How McKim, Mead and White handled a solid wall, with brick shown as diagonal hatching and stone as stipple hatching:


I previously talked about the problem of providing support in cavity walls and how that is inherently different from the way in which masonry walls evolved. That’s actually the lead-in to a bigger problem, which is how we’ve divorced appearance from construction.

Stone veneer of a traditional, bearing-wall building is thick and cannot move relative to the back-up. The veneer is part of the body of the wall, differing in appearance but not function or construction. Stone veneer in a cavity wall is, by definition, thin and fastened to the body of the wall by flexible metal ties. A lot of modern cavity walls have thermal insulation in the cavity, meaning that the veneer is subject to temperature swings not experienced by the back-up masonry; even when the insulation is on the inside face of the back-up, the back-up is restrained against thermal movement in a way that the veneer is not. This is all a long-winded way of saying that stone veneer in cavity walls moves differently than the body of the walls.

How do engineers handle differential movement? We put in expansion joints, with one logical location being where the movement changes direction. Left to ourselves, we would put straight, vertical expansion joints right at every plan corner in the veneer…which would completely destroy the vital illusion that the veneer was part of a traditional wall. The expansion joints can be moved off the corner, and can step around through the regular joints, but this makes them less efficient without greatly improving their appearance.

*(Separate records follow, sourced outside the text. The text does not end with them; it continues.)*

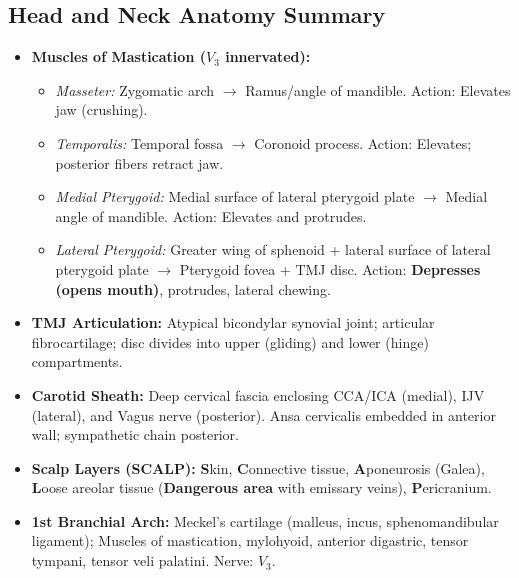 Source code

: \documentclass[11pt,a4paper]{article}
\begin{document}
\subsection{Head and Neck Anatomy Summary}
\begin{itemize}[leftmargin=*]
    \item \textbf{Muscles of Mastication ($V_3$ innervated):}
    \begin{itemize}
        \item \textit{Masseter:} Zygomatic arch $\rightarrow$ Ramus/angle of mandible. Action: Elevates jaw (crushing).
        \item \textit{Temporalis:} Temporal fossa $\rightarrow$ Coronoid process. Action: Elevates; posterior fibers retract jaw.
        \item \textit{Medial Pterygoid:} Medial surface of lateral pterygoid plate $\rightarrow$ Medial angle of mandible. Action: Elevates and protrudes.
        \item \textit{Lateral Pterygoid:} Greater wing of sphenoid + lateral surface of lateral pterygoid plate $\rightarrow$ Pterygoid fovea + TMJ disc. Action: \textbf{Depresses (opens mouth)}, protrudes, lateral chewing.
    \end{itemize}
    \item \textbf{TMJ Articulation:} Atypical bicondylar synovial joint; articular fibrocartilage; disc divides into upper (gliding) and lower (hinge) compartments.
    \item \textbf{Carotid Sheath:} Deep cervical fascia enclosing CCA/ICA (medial), IJV (lateral), and Vagus nerve (posterior). Ansa cervicalis embedded in anterior wall; sympathetic chain posterior.
    \item \textbf{Scalp Layers (SCALP):} \textbf{S}kin, \textbf{C}onnective tissue, \textbf{A}poneurosis (Galea), \textbf{L}oose areolar tissue (\textbf{Dangerous area} with emissary veins), \textbf{P}ericranium.
    \item \textbf{1st Branchial Arch:} Meckel's cartilage (malleus, incus, sphenomandibular ligament); Muscles of mastication, mylohyoid, anterior digastric, tensor tympani, tensor veli palatini. Nerve: $V_3$.
\end{itemize}
\end{document}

If only flat veneer stones are used, their lack of thickness is exposed at the corners. The work-around is to use stones that are L-shaped in plan, to make it look like the veneer actually consists of large stone blocks. The L stones are difficult to support using the ordinary details and may move peculiarly with temperature swings, further damaging the illusion of solidity.

I’m not arguing for “structural honesty,” largely because I don’t think such a thing exists. I’m arguing that when you use a specific architectural style with construction technology other than that for which it was developed, you have two options: live with some funny-looking details the expose the fakery, or watch it fail. In other words, the architectural appearance of am ashlar masonry wall is incompatible with thin-veneer cavity construction.